> Exercise prompt: Copy out again, unchanged, the listing below from the line that has "How these microservices" through the line that has "1) as soon as".
Task input section start
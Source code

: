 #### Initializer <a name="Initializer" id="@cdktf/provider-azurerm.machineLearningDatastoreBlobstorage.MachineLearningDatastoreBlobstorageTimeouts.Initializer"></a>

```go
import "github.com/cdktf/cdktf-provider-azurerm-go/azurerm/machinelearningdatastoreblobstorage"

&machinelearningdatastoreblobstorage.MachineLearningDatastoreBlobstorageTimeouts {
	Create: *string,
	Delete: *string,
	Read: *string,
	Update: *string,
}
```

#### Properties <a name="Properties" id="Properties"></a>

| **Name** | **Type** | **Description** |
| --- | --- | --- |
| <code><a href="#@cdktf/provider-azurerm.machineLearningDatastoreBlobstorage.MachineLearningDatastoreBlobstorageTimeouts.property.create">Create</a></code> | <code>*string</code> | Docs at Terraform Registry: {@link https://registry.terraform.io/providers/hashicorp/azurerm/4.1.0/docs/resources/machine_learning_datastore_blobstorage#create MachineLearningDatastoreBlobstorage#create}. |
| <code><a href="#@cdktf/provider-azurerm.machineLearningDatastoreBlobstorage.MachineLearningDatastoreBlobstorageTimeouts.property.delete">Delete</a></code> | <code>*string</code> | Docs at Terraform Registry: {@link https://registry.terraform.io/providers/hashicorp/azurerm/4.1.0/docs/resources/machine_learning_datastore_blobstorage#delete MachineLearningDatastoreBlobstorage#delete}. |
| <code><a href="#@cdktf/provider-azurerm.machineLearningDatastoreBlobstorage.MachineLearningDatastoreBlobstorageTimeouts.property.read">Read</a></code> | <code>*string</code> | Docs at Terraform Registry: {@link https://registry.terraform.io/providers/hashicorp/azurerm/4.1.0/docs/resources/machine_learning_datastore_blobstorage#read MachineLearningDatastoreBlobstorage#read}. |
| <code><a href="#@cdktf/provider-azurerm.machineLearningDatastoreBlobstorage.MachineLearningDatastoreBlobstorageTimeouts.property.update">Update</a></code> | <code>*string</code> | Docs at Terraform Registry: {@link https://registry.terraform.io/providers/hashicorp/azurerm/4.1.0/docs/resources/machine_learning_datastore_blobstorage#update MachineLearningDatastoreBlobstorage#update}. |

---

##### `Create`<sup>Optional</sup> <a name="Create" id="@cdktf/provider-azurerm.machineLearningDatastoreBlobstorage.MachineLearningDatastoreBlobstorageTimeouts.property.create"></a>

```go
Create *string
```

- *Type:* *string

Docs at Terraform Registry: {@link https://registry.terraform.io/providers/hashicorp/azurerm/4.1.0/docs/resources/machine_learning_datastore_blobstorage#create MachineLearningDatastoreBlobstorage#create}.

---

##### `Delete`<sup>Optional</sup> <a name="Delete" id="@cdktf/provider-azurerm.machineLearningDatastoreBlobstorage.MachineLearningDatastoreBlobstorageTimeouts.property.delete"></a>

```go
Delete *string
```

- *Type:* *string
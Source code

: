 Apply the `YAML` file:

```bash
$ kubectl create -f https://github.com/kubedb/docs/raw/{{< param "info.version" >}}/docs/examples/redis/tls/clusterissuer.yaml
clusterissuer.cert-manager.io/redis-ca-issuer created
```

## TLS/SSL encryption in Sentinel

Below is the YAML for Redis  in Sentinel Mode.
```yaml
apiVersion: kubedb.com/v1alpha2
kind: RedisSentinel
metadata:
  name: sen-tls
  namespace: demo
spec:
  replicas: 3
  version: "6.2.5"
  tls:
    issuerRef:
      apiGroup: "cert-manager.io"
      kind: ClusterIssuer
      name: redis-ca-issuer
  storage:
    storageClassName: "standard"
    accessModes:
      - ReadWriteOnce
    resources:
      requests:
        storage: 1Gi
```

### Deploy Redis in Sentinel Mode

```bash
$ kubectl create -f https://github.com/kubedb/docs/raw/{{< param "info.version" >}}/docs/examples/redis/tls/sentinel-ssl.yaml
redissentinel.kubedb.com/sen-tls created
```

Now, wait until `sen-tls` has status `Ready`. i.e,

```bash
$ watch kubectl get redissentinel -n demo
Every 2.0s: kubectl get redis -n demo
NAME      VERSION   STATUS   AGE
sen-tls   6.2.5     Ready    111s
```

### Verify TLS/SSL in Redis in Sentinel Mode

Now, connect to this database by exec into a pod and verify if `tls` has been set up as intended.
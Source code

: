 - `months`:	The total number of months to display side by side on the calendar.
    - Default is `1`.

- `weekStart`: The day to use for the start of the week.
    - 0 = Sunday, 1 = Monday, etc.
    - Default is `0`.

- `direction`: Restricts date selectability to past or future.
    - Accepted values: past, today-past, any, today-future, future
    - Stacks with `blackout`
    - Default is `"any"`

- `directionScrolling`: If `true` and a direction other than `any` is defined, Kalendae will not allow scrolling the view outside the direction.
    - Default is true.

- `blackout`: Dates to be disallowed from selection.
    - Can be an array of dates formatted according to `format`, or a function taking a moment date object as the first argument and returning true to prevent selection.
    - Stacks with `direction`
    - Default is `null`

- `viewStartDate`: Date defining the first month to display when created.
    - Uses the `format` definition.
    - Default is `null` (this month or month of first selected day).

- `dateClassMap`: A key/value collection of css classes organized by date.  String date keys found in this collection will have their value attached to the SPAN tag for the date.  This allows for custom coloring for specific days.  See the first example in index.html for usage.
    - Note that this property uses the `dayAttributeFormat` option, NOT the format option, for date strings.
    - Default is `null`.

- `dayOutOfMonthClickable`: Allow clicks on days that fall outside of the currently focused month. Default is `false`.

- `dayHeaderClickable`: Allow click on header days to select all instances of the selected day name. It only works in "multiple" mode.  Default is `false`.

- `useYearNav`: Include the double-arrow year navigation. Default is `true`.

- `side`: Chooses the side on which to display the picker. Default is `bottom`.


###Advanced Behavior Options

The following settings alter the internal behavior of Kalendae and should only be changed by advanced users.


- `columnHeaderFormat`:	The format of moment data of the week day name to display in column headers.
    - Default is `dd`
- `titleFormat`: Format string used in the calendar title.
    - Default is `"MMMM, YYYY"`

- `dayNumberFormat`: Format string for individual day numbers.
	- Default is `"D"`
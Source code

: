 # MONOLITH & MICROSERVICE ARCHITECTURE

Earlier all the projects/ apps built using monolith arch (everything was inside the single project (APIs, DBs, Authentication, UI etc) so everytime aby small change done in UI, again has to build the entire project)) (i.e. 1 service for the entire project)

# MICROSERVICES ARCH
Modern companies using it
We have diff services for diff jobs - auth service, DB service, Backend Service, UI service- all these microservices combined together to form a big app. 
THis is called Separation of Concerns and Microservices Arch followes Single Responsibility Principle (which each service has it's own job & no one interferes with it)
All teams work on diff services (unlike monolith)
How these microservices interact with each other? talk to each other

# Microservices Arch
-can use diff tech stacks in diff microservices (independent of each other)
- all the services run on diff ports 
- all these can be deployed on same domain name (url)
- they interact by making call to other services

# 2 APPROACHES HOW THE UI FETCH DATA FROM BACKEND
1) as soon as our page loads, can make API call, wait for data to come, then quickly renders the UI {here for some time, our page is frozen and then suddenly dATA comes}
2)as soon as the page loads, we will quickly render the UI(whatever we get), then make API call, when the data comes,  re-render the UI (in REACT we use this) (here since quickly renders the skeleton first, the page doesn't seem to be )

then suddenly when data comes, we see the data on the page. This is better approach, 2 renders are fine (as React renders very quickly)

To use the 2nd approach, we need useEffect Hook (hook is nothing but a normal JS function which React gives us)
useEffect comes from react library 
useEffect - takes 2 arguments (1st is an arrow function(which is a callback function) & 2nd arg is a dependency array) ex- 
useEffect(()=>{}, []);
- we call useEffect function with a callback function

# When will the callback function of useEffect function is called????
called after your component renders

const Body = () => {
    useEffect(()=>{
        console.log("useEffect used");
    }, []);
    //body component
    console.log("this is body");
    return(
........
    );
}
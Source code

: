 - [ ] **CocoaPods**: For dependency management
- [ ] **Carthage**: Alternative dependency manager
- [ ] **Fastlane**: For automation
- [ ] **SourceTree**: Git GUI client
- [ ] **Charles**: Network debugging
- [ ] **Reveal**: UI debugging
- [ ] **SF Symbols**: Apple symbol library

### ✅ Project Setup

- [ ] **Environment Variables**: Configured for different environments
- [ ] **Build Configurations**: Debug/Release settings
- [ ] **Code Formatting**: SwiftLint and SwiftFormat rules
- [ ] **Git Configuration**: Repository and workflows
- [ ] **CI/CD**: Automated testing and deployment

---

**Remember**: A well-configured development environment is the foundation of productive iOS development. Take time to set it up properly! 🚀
Task input section end
> Result:
How these microservices interact with each other? talk to each other

# Microservices Arch
-can use diff tech stacks in diff microservices (independent of each other)
- all the services run on diff ports 
- all these can be deployed on same domain name (url)
- they interact by making call to other services

# 2 APPROACHES HOW THE UI FETCH DATA FROM BACKEND
1) as soon as our page loads, can make API call, wait for data to come, then quickly renders the UI {here for some time, our page is frozen and then suddenly dATA comes}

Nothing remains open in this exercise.